I don’t consider myself one to be easily swooned by the mystique of heralded marques and the allure of iconic badges. It’s a necessary disclaimer because I can declare without hyperbole that the Ferrari 488 GTB is the finest high performance road car I’ve ever driven.
Quite frankly, I didn’t expect to like the 488 GTB as much as I did, or to be smitten with it so quickly. You see, Ferrari’s mid-engined “mainstream” model has – much like the Porsche’s 991.2 generation 911 Carrera – succumbed to the mounting pressure of fuel economy and emissions standards. The result is a shift away from big, naturally aspirated motors in favor of a smaller displacement mills that are supplemented by turbocharging.
This, many enthusiasts claim, is a harbinger of doom, typified by lackadaisical throttle response, uneven power delivery, and a muted engine note.

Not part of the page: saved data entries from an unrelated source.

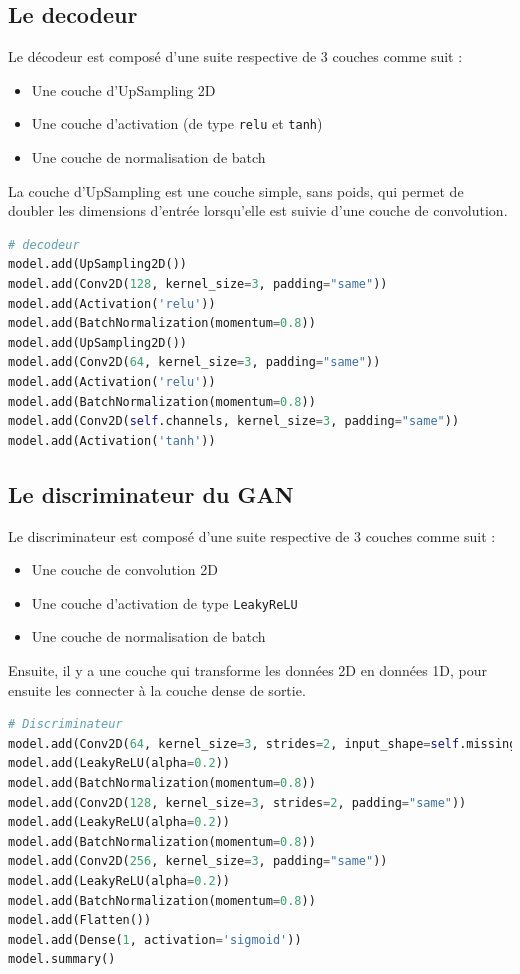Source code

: \documentclass[11pt,a4paper]{article}
\begin{document}
        \subsection{Le decodeur}
            Le décodeur est composé d'une suite respective de 3 couches comme suit :
		    \begin{itemize}[noitemsep]
	            \item Une couche d'UpSampling 2D
	            \item Une couche d'activation (de type \texttt{relu} et \texttt{tanh})
	            \item Une couche de normalisation de batch
            \end{itemize}
La couche d'UpSampling est une couche simple, sans poids, qui permet de doubler les dimensions d'entrée lorsqu'elle est suivie d'une couche de convolution.            
            \begin{lstlisting}[language=Python, caption=Code Python du decodeur]
# decodeur
model.add(UpSampling2D())
model.add(Conv2D(128, kernel_size=3, padding="same"))
model.add(Activation('relu'))
model.add(BatchNormalization(momentum=0.8))
model.add(UpSampling2D())
model.add(Conv2D(64, kernel_size=3, padding="same"))
model.add(Activation('relu'))
model.add(BatchNormalization(momentum=0.8))
model.add(Conv2D(self.channels, kernel_size=3, padding="same"))
model.add(Activation('tanh'))\end{lstlisting}

        \subsection{Le discriminateur du GAN}
            Le discriminateur est composé d'une suite respective de 3 couches comme suit :
		    \begin{itemize}[noitemsep]
	            \item Une couche de convolution 2D
	            \item Une couche d'activation de type \texttt{LeakyReLU}
	            \item Une couche de normalisation de batch
            \end{itemize}
            Ensuite, il y a une couche qui transforme les données 2D en données 1D, pour ensuite les connecter à la couche dense de sortie.
            \begin{lstlisting}[language=Python, caption=Code Python du discriminateur]
# Discriminateur
model.add(Conv2D(64, kernel_size=3, strides=2, input_shape=self.missing_shape, padding="same"))
model.add(LeakyReLU(alpha=0.2))
model.add(BatchNormalization(momentum=0.8))
model.add(Conv2D(128, kernel_size=3, strides=2, padding="same"))
model.add(LeakyReLU(alpha=0.2))
model.add(BatchNormalization(momentum=0.8))
model.add(Conv2D(256, kernel_size=3, padding="same"))
model.add(LeakyReLU(alpha=0.2))
model.add(BatchNormalization(momentum=0.8))
model.add(Flatten())
model.add(Dense(1, activation='sigmoid'))
model.summary()\end{lstlisting}
\end{document}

When implemented poorly, these potential pitfalls of turbocharging can certainly make themselves evident. But if a best case scenario for this trend exists, the Ferrari 488 GTB sets that standard. Allow me to elaborate.
Utilizing the same underbody as the 458 Italia, the 488 GTB’s new design takes some inspiration from the LaFerrari hypercar. Yet its completed figure was largely dictated by a mandate from Matteo Biancalana, Ferrari’s aerodynamics chief, to increase aero downforce by 50 percent versus the 458 Italia while incurring no increase in aerodynamic drag. This function over form approach explains some of the more controversial features of the 488 GTB, like the oddly shaped door handles that are designed to direct airflow into the engine intakes.

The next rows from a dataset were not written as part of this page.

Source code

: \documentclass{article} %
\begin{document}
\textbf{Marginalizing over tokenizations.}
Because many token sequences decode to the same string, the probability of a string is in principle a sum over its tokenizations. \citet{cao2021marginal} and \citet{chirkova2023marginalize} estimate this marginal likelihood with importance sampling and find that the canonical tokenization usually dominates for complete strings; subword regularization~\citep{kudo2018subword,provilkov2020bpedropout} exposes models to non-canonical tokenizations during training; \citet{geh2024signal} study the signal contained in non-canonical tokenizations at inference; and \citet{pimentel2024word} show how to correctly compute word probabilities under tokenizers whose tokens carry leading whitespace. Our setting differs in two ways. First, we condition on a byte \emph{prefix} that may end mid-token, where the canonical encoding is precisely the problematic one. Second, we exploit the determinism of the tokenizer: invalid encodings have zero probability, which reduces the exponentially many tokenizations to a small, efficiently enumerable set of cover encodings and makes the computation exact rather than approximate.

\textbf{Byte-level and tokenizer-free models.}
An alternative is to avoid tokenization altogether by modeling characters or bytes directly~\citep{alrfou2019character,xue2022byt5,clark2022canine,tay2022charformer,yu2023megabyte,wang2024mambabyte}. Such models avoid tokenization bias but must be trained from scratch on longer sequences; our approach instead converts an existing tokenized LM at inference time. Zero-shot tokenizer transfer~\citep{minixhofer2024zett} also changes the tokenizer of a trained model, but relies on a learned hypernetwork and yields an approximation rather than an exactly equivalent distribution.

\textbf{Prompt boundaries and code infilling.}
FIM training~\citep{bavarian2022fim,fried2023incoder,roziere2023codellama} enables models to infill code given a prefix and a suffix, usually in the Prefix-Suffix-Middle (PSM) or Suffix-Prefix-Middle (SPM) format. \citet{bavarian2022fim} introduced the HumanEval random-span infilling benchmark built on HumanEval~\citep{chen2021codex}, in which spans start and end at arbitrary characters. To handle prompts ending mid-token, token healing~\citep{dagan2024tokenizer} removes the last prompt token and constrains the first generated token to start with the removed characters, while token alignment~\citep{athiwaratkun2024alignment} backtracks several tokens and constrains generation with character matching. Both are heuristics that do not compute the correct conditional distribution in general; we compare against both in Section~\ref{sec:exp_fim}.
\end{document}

The result is a shape that’s simultaneously more aggressive but perhaps less dramatic than the outgoing car, as the gaping ducts on the front and sides of the car make its intentions clear, but also serve to remove some of the overall continuity in its design. Regardless, the 488 GTB’s emotional impact is still unarguably substantial; whether or not the end result is an improvement or a step backward from the car it replaces is largely a subjective matter.
But perhaps the biggest change over the 458 Italia is the switch from that car’s 4.5-liter, naturally aspirated V8 to a 3.9-liter, twin turbocharged eight cylinder mill. Although similar to the power plant found in the California T, the 488 GTB’s motor gets revised cylinder heads, camshaft profiles, pistons and other sundry tidbits, resulting in a maximum output of 660 horsepower and 560 pound-feet of torque, with the latter peaking at a rowdy 3,000 rpm and staying flat all the way to the 488’s 8,000 rpm redline.

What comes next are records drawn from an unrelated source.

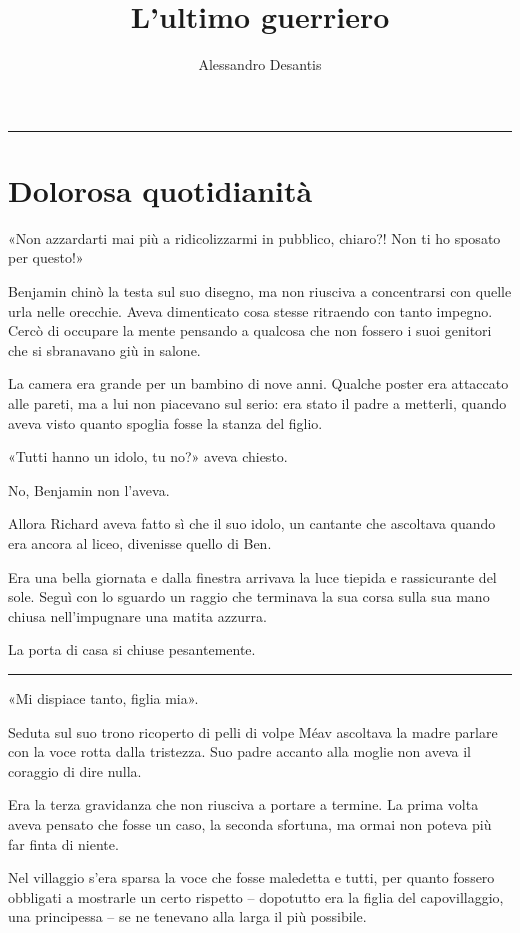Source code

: \documentclass[a4paper,11pt,oneside,openright,final]{memoir}
\title{L'ultimo guerriero}
\author{Alessandro Desantis}
\makeatletter
\renewcommand{\maketitle}{\begin{titlingpage}%
    \let\footnotesize\small
    \let\footnoterule\relax
    \parindent \z@
    \reset@font
    \null\vfil
    \begin{flushleft}
      \huge \@title
    \end{flushleft}
    \par
    \hrule height 1pt
    \par
    \begin{flushright}
      \LARGE \@author \par
    \end{flushright}
    \vskip 60\p@
    \vfil\null
  \end{titlingpage}%
  \setcounter{footnote}{0}%
}
\makeatother
\begin{document}
\maketitle

\chapter{Dolorosa quotidianità}

«Non azzardarti mai più a ridicolizzarmi in pubblico, chiaro?! Non ti ho
sposato per questo!»

Benjamin chinò la testa sul suo disegno, ma non riusciva a concentrarsi con
quelle urla nelle orecchie. Aveva dimenticato cosa stesse ritraendo con tanto
impegno. Cercò di occupare la mente pensando a qualcosa che non fossero i suoi
genitori che si sbranavano giù in salone.

La camera era grande per un bambino di nove anni. Qualche poster era attaccato
alle pareti, ma a lui non piacevano sul serio: era stato il padre a metterli,
quando aveva visto quanto spoglia fosse la stanza del figlio.

«Tutti hanno un idolo, tu no?» aveva chiesto.

No, Benjamin non l’aveva.

Allora Richard aveva fatto sì che il suo idolo, un cantante che ascoltava
quando era ancora al liceo, divenisse quello di Ben.

Era una bella giornata e dalla finestra arrivava la luce tiepida e rassicurante
del sole. Seguì con lo sguardo un raggio che terminava la sua corsa sulla sua
mano chiusa nell’impugnare una matita azzurra.

La porta di casa si chiuse pesantemente.

\plainbreak{1}

«Mi dispiace tanto, figlia mia».

Seduta sul suo trono ricoperto di pelli di volpe Méav ascoltava la madre
parlare con la voce rotta dalla tristezza. Suo padre accanto alla moglie non
aveva il coraggio di dire nulla.

Era la terza gravidanza che non riusciva a portare a termine. La prima volta
aveva pensato che fosse un caso, la seconda sfortuna, ma ormai non poteva più
far finta di niente.

Nel villaggio s'era sparsa la voce che fosse maledetta e tutti, per quanto
fossero obbligati a mostrarle un certo rispetto -- dopotutto era la figlia del
capovillaggio, una principessa -- se ne tenevano alla larga il più possibile.
\end{document}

That’s 162 pound-feet of torque and nearly a hundred horsepower more than the 458’s motor produced, and from behind the wheel, its performance is more than enough to forgive the more subdued wail from the exhaust. 0 to 60 can be had in three seconds flat, 0 to 124 mph is dispatched in a hair-raising 8.4 seconds, and the 488 GTB will keep pulling all the way to a 205 mph top speed.
As you’d expect, there’s additional revision found throughout the car, including tweaks to both the MagnaRide derived adaptive suspension and Ferrari’s F1-Trac stability control systems that help corral all of that newfound torque in order to keep things progressive and predictable when driven in anger.
On the road
I managed to procure my stint in the 488 GTB during Monterey Car Week, where Casa Ferrari had set up shop just off Pacific Coast Highway at the northern tip of Big Sur. More epic locales for a drive of this nature are few and far between in this part of the world. Using the California coastline as its backdrop, this section of PCH is a twisting, picturesque stretch of tarmac with no shortage of switchbacks, elevation change, and straight-line runs to put the 488 GTB through its paces.
Although the F40 is seen as a legend in Ferrari folklore, the company’s return to turbocharging has been the subject of some consternation. Prodigious output aside, spongy throttle response from turbo lag is of paramount concern, and Ferrari took a number of steps during the design phase of this motor to address that potential pitfall. The twin-scroll, ball bearing turbochargers’ compressor wheels are made of a special titanium alloy in order to reduce rotational inertia while remaining resistant to high temperatures, and the 488’s ECU is programmed to vary engine output in the first three gears in order to give this boosted engine the personality of a naturally aspirated one.
The 488 GTB will keep pulling all the way to a 205 mph top speed.
The result is the most urgent and immediate throttle response I’ve experienced from a turbocharged sports car. With peak torque coming in so low in the rev range, the engine’s power delivery feels linear and consistent, while turbocharger lag is so difficult to identify that it’s essentially a non-issue.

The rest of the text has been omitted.